Translated, this is how often you get a reminder about an alert (or a group of them) that is still active (and otherwise unchanged; if something changes in the group of alerts, that's a different configuration setting).
We set our
repeat_interval to 24 hours, and we recently came
back from a holiday break where an alert triggered on December 28th
and stayed on until we returned and fixed it, resulting in
reminder email on the 29th, the 30th, and so on, none of which we
were dealing with over the break. This has given me an opportunity
to think about our setting and about alert reminders in general.
The first question to ask yourself is whether an alert reminder is ever going to be useful. In some places the answer is probably 'no', for example if you have a dashboard of active alerts that people look at all the time. Otherwise, if an alert reminder is useful, you want to ask questions like what is it useful for, to who, and when.

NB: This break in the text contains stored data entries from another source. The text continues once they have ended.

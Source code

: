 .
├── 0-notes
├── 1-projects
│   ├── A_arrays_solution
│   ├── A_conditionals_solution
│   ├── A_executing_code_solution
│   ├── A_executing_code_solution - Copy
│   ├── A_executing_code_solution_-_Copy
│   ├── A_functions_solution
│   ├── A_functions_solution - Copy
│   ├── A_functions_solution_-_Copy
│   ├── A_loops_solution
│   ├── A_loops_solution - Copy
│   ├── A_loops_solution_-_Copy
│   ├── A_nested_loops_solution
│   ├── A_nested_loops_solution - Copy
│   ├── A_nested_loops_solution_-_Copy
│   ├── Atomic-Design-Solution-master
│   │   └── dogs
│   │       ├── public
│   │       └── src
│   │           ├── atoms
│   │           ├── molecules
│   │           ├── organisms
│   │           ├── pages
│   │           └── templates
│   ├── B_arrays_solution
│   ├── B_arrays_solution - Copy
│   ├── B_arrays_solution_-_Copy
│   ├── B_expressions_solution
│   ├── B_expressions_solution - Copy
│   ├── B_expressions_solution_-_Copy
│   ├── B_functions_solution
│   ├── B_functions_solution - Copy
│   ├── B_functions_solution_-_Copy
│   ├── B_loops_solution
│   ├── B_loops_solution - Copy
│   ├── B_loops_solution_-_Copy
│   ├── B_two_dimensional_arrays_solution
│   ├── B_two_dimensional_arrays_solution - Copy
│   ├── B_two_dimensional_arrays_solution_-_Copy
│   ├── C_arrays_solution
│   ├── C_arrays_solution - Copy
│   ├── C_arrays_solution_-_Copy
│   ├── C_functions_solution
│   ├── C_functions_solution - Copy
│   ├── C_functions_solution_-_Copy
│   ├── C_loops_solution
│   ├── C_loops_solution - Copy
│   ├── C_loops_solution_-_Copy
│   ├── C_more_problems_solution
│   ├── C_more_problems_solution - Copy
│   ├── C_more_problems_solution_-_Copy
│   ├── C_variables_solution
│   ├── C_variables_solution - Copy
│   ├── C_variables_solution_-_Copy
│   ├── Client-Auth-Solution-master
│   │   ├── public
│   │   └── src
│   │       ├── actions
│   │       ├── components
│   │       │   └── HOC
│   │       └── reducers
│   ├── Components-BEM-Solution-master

The answers for a 24/7 operations team with shift changes every six hours might be quite different than for a small group of university system administrators who only work regular office hours.
For us, the answer is probably that reminders are useful to make sure that we don't let something drop through the cracks. But there is no fixed 'time since the last email about the alert' that's ideal; instead, in an ideal world we'd probably want to be reminded on workdays at about 8:30 am for anything that had come up before 5pm the previous workday, and at about 4pm for anything since 5pm the previous day that was more than an hour or two old. The 8:30 am reminder would be 'this probably slipped through the cracks yesterday', and the 4pm one would be 'this is still going on, maybe it can be fixed today before we stop'.
(Of course supporting this sort of flexible 'repeat interval' in Alertmanager would probably be a lot more work than the current code, although Alertmanager does have support for time intervals since 0.22.0.)
Given our overall use for alert reminders, a repeat interval of 24 hours is probably as reasonably good as anything else. It has the benefit of being predictable and not sending too much email, and we mostly don't get reminders anyway since we generally fix the problem within a day (during the work week; weekend problems usually wait until Monday). Pragmatically, if we start to need alert reminders on any frequent basis that's a sign of several things being wrong, and possibly one way to deal with it is to build a specific Grafana dashboard to show (only) all of our current alerts.
(Another option is that the Alertmanager APIs export enough information that we could manually generate an early morning 'here are all of the outstanding alerts' email.)